Don’t judge a book by its cover, discovers Susan Wong who, after some initial trepidation looking at the menu in a suburban garden restaurant, is completely swayed by the long parade of amazing food

I  started to read the newspaper for fun when I was 8-years-old because my parents policed my television and Game Boy time, but mostly because we had a monthly subscription to The Toronto Star. I use to enjoy waking up early on Saturday mornings so that I could greet the blonde paper delivery boy on the lawn.

“Hey Susan! Check out where Cynthia went to eat this week!”

Brian was referring to Cynthia Wine, a former staff restaurant critic at the publication and author of Eating for a Living: Notes from a Professional Diner – a favourite read of mine that’s been collecting dust on my bookshelf in Toronto.

25 years later, in the fringes of Nairobi at 45 Degrees Kitchen, I found myself staring at a framed old newspaper clipping penned by Cynthia about a restaurant in Toronto’s entertainment district (that’s now gone on to become a Canadian franchise behemoth) and was published on my birthday, Saturday, October 23, 1993 – a restaurant review that I definitely had read over a steaming hot bowl of homemade congee. Who was the featured chef? Harold Sena-Kota, the chef-owner of the celebrated 45 Degrees Kitchen.

In Kenya, fine dining is usually reserved for flagship restaurants in fancy hotels or members-only clubs, but 45 Degrees Kitchen is situated deep in Nairobi’s suburbia. Located in the Garden Estate area off of Thika Road, getting to the restaurant is quite effortless if traffic cooperates.

I’ll be honest; at first, it didn’t look promising. Outdoor LED flexible strip lighting draped freely above the spacious outdoor seating and inside the cozy dining room. Mismatched tables and chairs added a quirky sense of style to the space. Tiedye tablecloths challenged your expectations for fine table linens, and art from Kenyan painters hung on the walls for sale. With the bar area set-up on a table to the side, it felt like I was walking into someone’s garden party. I really didn’t know what to expect, and when I was handed a menu that featured more than 50 items, my companions and I naturally became hesitant.

The menu featured a four-course tasting flight and à la carte. From fresh scallops to langoustines, duck to pork, crab to Ahi, and truffle to wild mushrooms – all sourced locally, Chef Harold’s choice of premium ingredients meant no expense was going to be spared. The next couple of hours was like a culinary equivalent to a flawless Steph Curry NBA All-Star Three-Point Contest performance – graceful and a showcase of an indecent amount of skill.

Take the dish Pan-fried Scallops with Purple Cabbage and Mustard.
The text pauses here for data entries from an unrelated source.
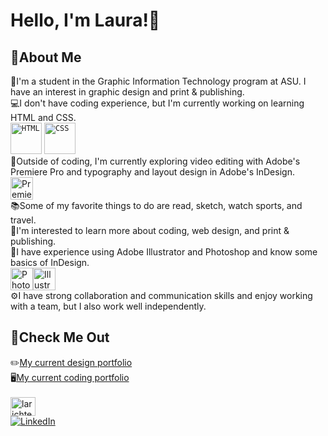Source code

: <h1>Hello, I'm Laura!👋</h1>
<section>
<body>
  <h2>🔷About Me</h2>
<p>🎒I'm a student in the Graphic Information Technology program at ASU. I have an interest in graphic design and print & publishing.<br>
💻I don't have coding experience, but I'm currently working on learning HTML and CSS. <br>
	<code><img width="50" src="https://user-images.githubusercontent.com/25181517/192158954-f88b5814-d510-4564-b285-dff7d6400dad.png" alt="HTML" title="HTML"/></code>
	<code><img width="50" src="https://user-images.githubusercontent.com/25181517/183898674-75a4a1b1-f960-4ea9-abcb-637170a00a75.png" alt="CSS" title="CSS"/></code><br>
🎥Outside of coding, I'm currently exploring video editing with Adobe's Premiere Pro and typography and layout design in Adobe's InDesign. <br>
  <a href="https://www.adobe.com/uk/products/premiere.html" target="_blank" rel="noreferrer"><img src="https://raw.githubusercontent.com/danielcranney/readme-generator/main/public/icons/skills/premierepro-colored.svg" width="36" height="36" alt="Premiere Pro" /></a><br>
📚Some of my favorite things to do are read, sketch, watch sports, and travel. <br>
💭I'm interested to learn more about coding, web design, and print & publishing.<br>
🧠I have experience using Adobe Illustrator and Photoshop and know some basics of InDesign.<br>
  <a href="https://www.adobe.com/uk/products/photoshop.html" target="_blank" rel="noreferrer"><img src="https://raw.githubusercontent.com/danielcranney/readme-generator/main/public/icons/skills/photoshop-colored.svg" width="36" height="36" alt="Photoshop" /></a><a href="https://www.adobe.com/uk/products/illustrator.html" target="_blank" rel="noreferrer"><img src="https://raw.githubusercontent.com/danielcranney/readme-generator/main/public/icons/skills/illustrator-colored.svg" width="36" height="36" alt="Illustrator" /></a><br>
⚙️I have strong collaboration and communication skills and enjoy working with a team, but I also work well independently.<br></p>
  <h2>🔶Check Me Out</h2>
  ✏️<a href="https://larichte.myportfolio.com/">My current design portfolio</a><br>
  🖥️<a href="https://github.com/larichte/larichte">My current coding portfolio</a><br>
 <br>
  <section> 
  <a href="https://codepen.io/larichte" target="blank"><img align="center" src="https://raw.githubusercontent.com/rahuldkjain/github-profile-readme-generator/master/src/images/icons/Social/codepen.svg" alt="larichte" height="30" width="40" /></a><br>
    <a href="https://www.linkedin.com/in/laura-richter-96b795299/" target="_blank"><img src="https://img.shields.io/badge/LinkedIn-%230077B5.svg?&style=flat-square&logo=linkedin&logoColor=white" alt="LinkedIn"></a><br>
 </section>
		
</body>
</section> 
<!--
**larichte/larichte** is a ✨ _special_ ✨ repository because its `README.md` (this file) appears on your GitHub profile.

Here are some ideas to get you started:

- 🔭 I’m currently working on ...
- 🌱 I’m currently learning ...
- 👯 I’m looking to collaborate on ...
- 🤔 I’m looking for help with ...
- 💬 Ask me about ...
- 📫 How to reach me: ...
- 😄 Pronouns: ...
- ⚡ Fun fact: ...
-->
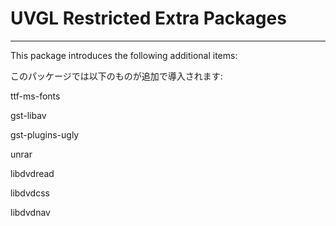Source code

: # UVGL Restricted Extra Packages
-----
This package introduces the following additional items:

このパッケージでは以下のものが追加で導入されます:

ttf-ms-fonts

gst-libav

gst-plugins-ugly

unrar

libdvdread

libdvdcss

libdvdnav
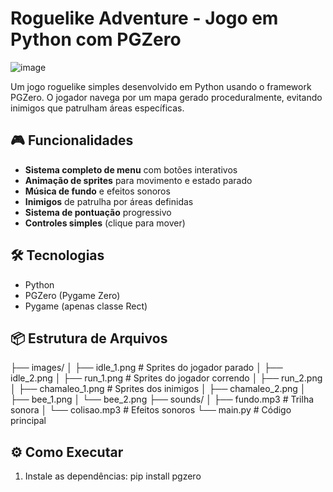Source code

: # Roguelike Adventure - Jogo em Python com PGZero

![image](https://github.com/user-attachments/assets/4acd9265-4160-4f16-abf3-bc85007c94d6)


Um jogo roguelike simples desenvolvido em Python usando o framework PGZero. O jogador navega por um mapa gerado proceduralmente, evitando inimigos que patrulham áreas específicas.

## 🎮 Funcionalidades

- **Sistema completo de menu** com botões interativos
- **Animação de sprites** para movimento e estado parado
- **Música de fundo** e efeitos sonoros
- **Inimigos** de patrulha por áreas definidas
- **Sistema de pontuação** progressivo
- **Controles simples** (clique para mover)

## 🛠️ Tecnologias

- Python 
- PGZero (Pygame Zero)
- Pygame (apenas classe Rect)

## 📦 Estrutura de Arquivos
├── images/
│ ├── idle_1.png # Sprites do jogador parado
│ ├── idle_2.png
│ ├── run_1.png # Sprites do jogador correndo
│ ├── run_2.png
│ ├── chamaleo_1.png # Sprites dos inimigos
│ ├── chamaleo_2.png
│ ├── bee_1.png
│ └── bee_2.png
├── sounds/
│ ├── fundo.mp3 # Trilha sonora
│ └── colisao.mp3 # Efeitos sonoros
└── main.py # Código principal


## ⚙️ Como Executar

1. Instale as dependências:
pip install pgzero
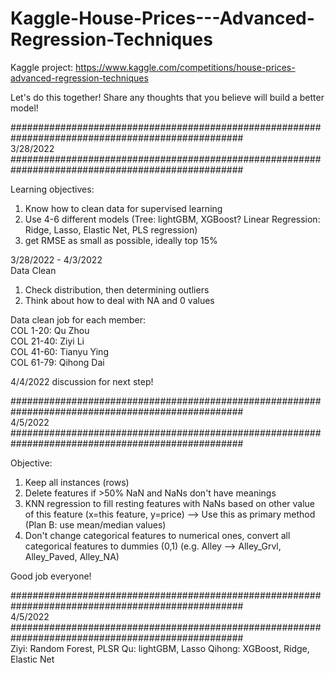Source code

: # Kaggle-House-Prices---Advanced-Regression-Techniques
Kaggle project: https://www.kaggle.com/competitions/house-prices-advanced-regression-techniques

Let's do this together! Share any thoughts that you believe will build a better model!


################################################################################################## <br />
3/28/2022 <br />
################################################################################################## <br />

Learning objectives: 
1. Know how to clean data for supervised learning
2. Use 4-6 different models (Tree: lightGBM, XGBoost? Linear Regression: Ridge, Lasso, Elastic Net, PLS regression)
3. get RMSE as small as possible, ideally top 15%


3/28/2022 - 4/3/2022 <br />
Data Clean <br />
1) Check distribution, then determining outliers
2) Think about how to deal with NA and 0 values

Data clean job for each member: <br />
COL 1-20: Qu Zhou <br />
COL 21-40: Ziyi Li <br />
COL 41-60: Tianyu Ying <br />
COL 61-79: Qihong Dai <br />

4/4/2022 discussion for next step!

################################################################################################## <br />
4/5/2022 <br />
################################################################################################## <br />

Objective:
1. Keep all instances (rows)
2. Delete features if >50% NaN and NaNs don't have meanings
3. KNN regression to fill resting features with NaNs based on other value of this feature (x=this feature, y=price) --> Use this as primary method (Plan B: use mean/median values)
4. Don't change categorical features to numerical ones, convert all categorical features to dummies (0,1) (e.g. Alley --> Alley_Grvl, Alley_Paved, Alley_NA)

Good job everyone!

################################################################################################## <br />
4/5/2022 <br />
################################################################################################## <br />
Ziyi: Random Forest, PLSR
Qu: lightGBM, Lasso
Qihong: XGBoost, Ridge, Elastic Net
It looked simple, but that’s how Chef Harold deceives you. Beautifully seasoned and seared, the scallops were moist and subtly sweet. The purple cabbage and mustard was a brilliant shade of lavender. The julienned vegetables had a nice bite that could only be achieved by a quick sauté on high heat. The Salt-Baked Beet Salad with Yoghurt Dressing arrived with a sprinkle of pomegranate seeds, dried cranberries, and some fresh mozzarella. Every leaf of lettuce was lightly coated with the dressing, refreshing and crisp, this salad was an understated harmony of flavours and colours.

Next, the Pan-fried Duck Breast with a Lemongrass Sauce and served with a Thai Green Curry and Jasmine Rice. The dish costs a gulp-inducing KSh 3,250, but then when you begin to start working your way through its beautifully seared and pink flesh, you realize that there’s enough here for two. The Thai Green Curry was vibrant, flavourful and rich – so delicious that I’d order it on its own. The duck was a bit heavy on the black pepper, but the cookery was undeniably faultless. The Mongolian Lamb Chops with Mushroom Risotto escalated the pleasure to another level. The chops, French-trimmed, had a beautiful ratio of fat and tender meat that gave away to the knife like butter. The beautiful chops sat on a bed of risotto that had some long grain wild rice running through it, which added texture to the dense and rich base. Few things are as satisfying as a bowl of well-made risotto. With the right wine, stock, soffritto, fat, and a lot of labour, risotto can almost take you to the moon and back. Did I mention he threw in some Shitakes? Then there was the Two-week Aged Sirloin, Cheddar Wood Essence and Mustard Glaze, served with delicious and fluffy Creamy Mash Potato. Again, the knife slid through the medium rare flesh with so much ease. At this point, my silent companions looked-up at each other and all nodded in approval. We couldn’t believe what was happening; it was just all so good. The only real disappointment of the evening was the Miso Glazed Salmon – overdone and dry.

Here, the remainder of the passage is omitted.